Exercise data:
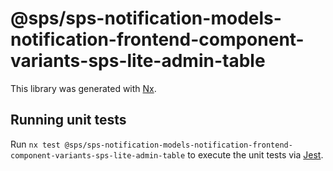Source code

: # @sps/sps-notification-models-notification-frontend-component-variants-sps-lite-admin-table

This library was generated with [Nx](https://nx.dev).

## Running unit tests

Run `nx test @sps/sps-notification-models-notification-frontend-component-variants-sps-lite-admin-table` to execute the unit tests via [Jest](https://jestjs.io).
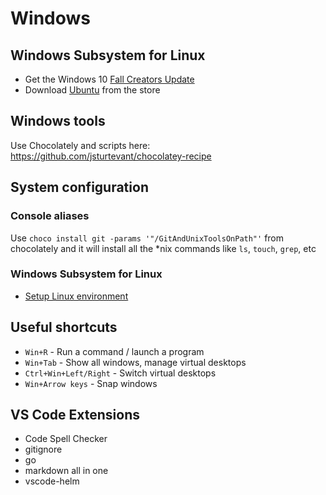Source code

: # Windows

## Windows Subsystem for Linux

* Get the Windows 10 [Fall Creators Update](https://blogs.windows.com/windowsexperience/2017/10/17/get-windows-10-fall-creators-update)
* Download [Ubuntu](https://www.microsoft.com/store/productId/9NBLGGH4MSV6) from the store

## Windows tools

Use Chocolately and scripts here: https://github.com/jsturtevant/chocolatey-recipe

## System configuration

### Console aliases

Use `choco install git -params '"/GitAndUnixToolsOnPath"'` from chocolately and it will install all the *nix commands like `ls`, `touch`, `grep`, etc

### Windows Subsystem for Linux

* [Setup Linux environment](https://github.com/noelbundick/devbox/tree/master/linux)

## Useful shortcuts

* `Win+R` - Run a command / launch a program
* `Win+Tab` - Show all windows, manage virtual desktops
* `Ctrl+Win+Left/Right` - Switch virtual desktops
* `Win+Arrow keys` - Snap windows

## VS Code Extensions

* Code Spell Checker
* gitignore
* go
* markdown all in one
* vscode-helm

Problem: Word for word, restate each line above, minus its pictures.

Exercise output:
Source code

: # @sps/sps-notification-models-notification-frontend-component-variants-sps-lite-admin-table

This library was generated with [Nx](https://nx.dev).

## Running unit tests

Run `nx test @sps/sps-notification-models-notification-frontend-component-variants-sps-lite-admin-table` to execute the unit tests via [Jest](https://jestjs.io).
Source code

: # Windows

## Windows Subsystem for Linux

* Get the Windows 10 [Fall Creators Update](https://blogs.windows.com/windowsexperience/2017/10/17/get-windows-10-fall-creators-update)
* Download [Ubuntu](https://www.microsoft.com/store/productId/9NBLGGH4MSV6) from the store

## Windows tools

Use Chocolately and scripts here: https://github.com/jsturtevant/chocolatey-recipe

## System configuration

### Console aliases

Use `choco install git -params '"/GitAndUnixToolsOnPath"'` from chocolately and it will install all the *nix commands like `ls`, `touch`, `grep`, etc

### Windows Subsystem for Linux

* [Setup Linux environment](https://github.com/noelbundick/devbox/tree/master/linux)

## Useful shortcuts

* `Win+R` - Run a command / launch a program
* `Win+Tab` - Show all windows, manage virtual desktops
* `Ctrl+Win+Left/Right` - Switch virtual desktops
* `Win+Arrow keys` - Snap windows

## VS Code Extensions

* Code Spell Checker
* gitignore
* go
* markdown all in one
* vscode-helm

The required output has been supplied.